L. Rego - Durant toute la durée du « Tribunal », je n’ai jamais eu de retour négatif, de pression ou de plaintes des invités, sauf dans les cas où je traitais de la religion. Dans ce pays, il existe un problème que personne n’ose avouer comme tel : la religion. Toute mon enfance, j’ai toujours entendu dire que la religion n’intéressait personne. Dans les productions, dans toutes les rédactions, partout, on m’expliquait que les gens s’en foutaient. Dans la réalité, par exemple à la radio, dès que tu évoques la religion en des termes irrespectueux, les réactions, parfois très virulentes, affluent. Tu peux insulter le président de la République, balancer des vannes vulgaires, tout ce qui te passe par la tête... tout est permis, sauf lorsque cela concerne la religion. Médiatiquement parlant, la ligne du religieux est infranchissable. Je maintiens. Il faut faire appel à des autorités littéraires ou intellectuelles compétentes pour deviser de ces questions, les autres (comiques, chanteurs, etc.) sont mis à l’amende immédiatement.

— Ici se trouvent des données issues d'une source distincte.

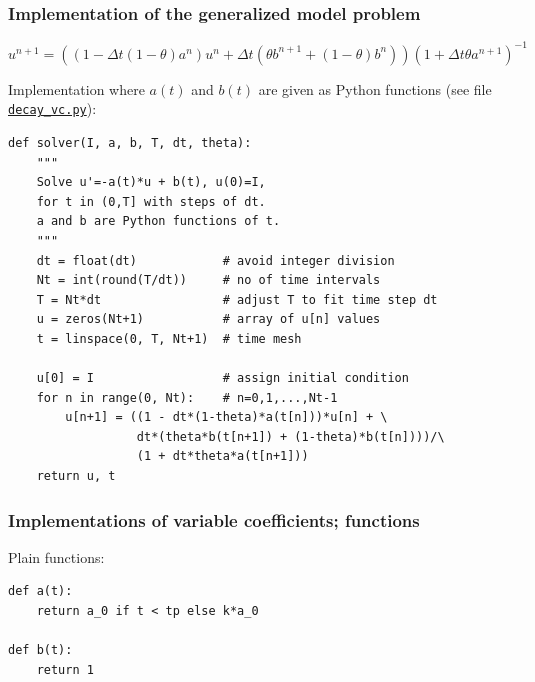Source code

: \documentclass{beamer}
\begin{document}
\begin{frame}
\frametitle{Implementation of the generalized model problem}

\label{decay:general}

\begin{equation}
u^{n+1} = ((1 - \Delta t(1-\theta)a^n)u^n
+ \Delta t(\theta b^{n+1} + (1-\theta)b^n))(1 + \Delta t\theta a^{n+1})^{-1}
\end{equation}

Implementation where $a(t)$ and $b(t)$ are given as
Python functions (see file \href{{http://tinyurl.com/ofkw6kc/genz/decay_vc.py}}{\nolinkurl{decay_vc.py}}):

\begin{verbatim}
def solver(I, a, b, T, dt, theta):
    """
    Solve u'=-a(t)*u + b(t), u(0)=I,
    for t in (0,T] with steps of dt.
    a and b are Python functions of t.
    """
    dt = float(dt)            # avoid integer division
    Nt = int(round(T/dt))     # no of time intervals
    T = Nt*dt                 # adjust T to fit time step dt
    u = zeros(Nt+1)           # array of u[n] values
    t = linspace(0, T, Nt+1)  # time mesh

    u[0] = I                  # assign initial condition
    for n in range(0, Nt):    # n=0,1,...,Nt-1
        u[n+1] = ((1 - dt*(1-theta)*a(t[n]))*u[n] + \ 
                  dt*(theta*b(t[n+1]) + (1-theta)*b(t[n])))/\ 
                  (1 + dt*theta*a(t[n+1]))
    return u, t
\end{verbatim}
\end{frame}

\begin{frame}
\frametitle{Implementations of variable coefficients; functions}

Plain functions:

\begin{verbatim}
def a(t):
    return a_0 if t < tp else k*a_0

def b(t):
    return 1
\end{verbatim}
\end{frame}
\end{document}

D’un autre côté, les bonnes âmes te racontent que le public s’en moque. Quelle hypocrisie !
• Le sketch « Je suis un féministe » reste aussi un grand moment...
L. Rego - Le féminisme était né dans les années 1970 et, au début des années 1980, il restait d’actualité. Gisèle Halimi était l’invitée. Ma plaidoirie pouvait être prise de traviole, mais mon propos était surtout de dénoncer le machisme, qui restait très fort. Mais les féministes n’aimaient pas trop qu’on se moque du féminisme. Finalement, le politiquement correct ne date pas d’aujourd’hui. Ma volonté était toujours d’être politiquement incorrect et drôle. D’ailleurs, je ne vois pas comment faire l’inverse, même si, apparemment, certains s’y essayent, notamment sur les plateaux télé, en prenant soin de cartonner l’invité tout en restant « dans les clous ».
• Est-ce que vous pensez possible de refaire ce genre d’émission aujourd’hui ?
L. Rego - Dans les années 1980, on a ouvert une vanne un peu libertaire sur les ondes. Les gouvernements précédents avaient verrouillé l’ambiance à la radio comme à la télé. Le ministre de tutelle possédait un téléphone direct pour rappeler à l’ordre le directeur de chaîne ou d’antenne. À cette époque, on a coupé le fil du téléphone. Aujourd’hui, avec l’autocensure, j’ai l’impression que l’on procède finalement de nouveau « à l’ancienne ». La méthode a changé, c’est tout. Aujourd’hui, tous acceptent le brocardage politique, cela fait partie des programmes, c’est dans le cahier des charges. Je pense que le chansonnier n’a plus rien à faire là-dedans, en tout cas comme moyen d’expression et de révélation. Moi, je ne me voyais pas d’ailleurs comme un chansonnier, puisque son plat de résistance demeure la politique. Je traitais en fait assez peu de ce thème. Je m’étais astreint à ne parler de politique qu’une fois par semaine, pour éviter la saturation et la facilité.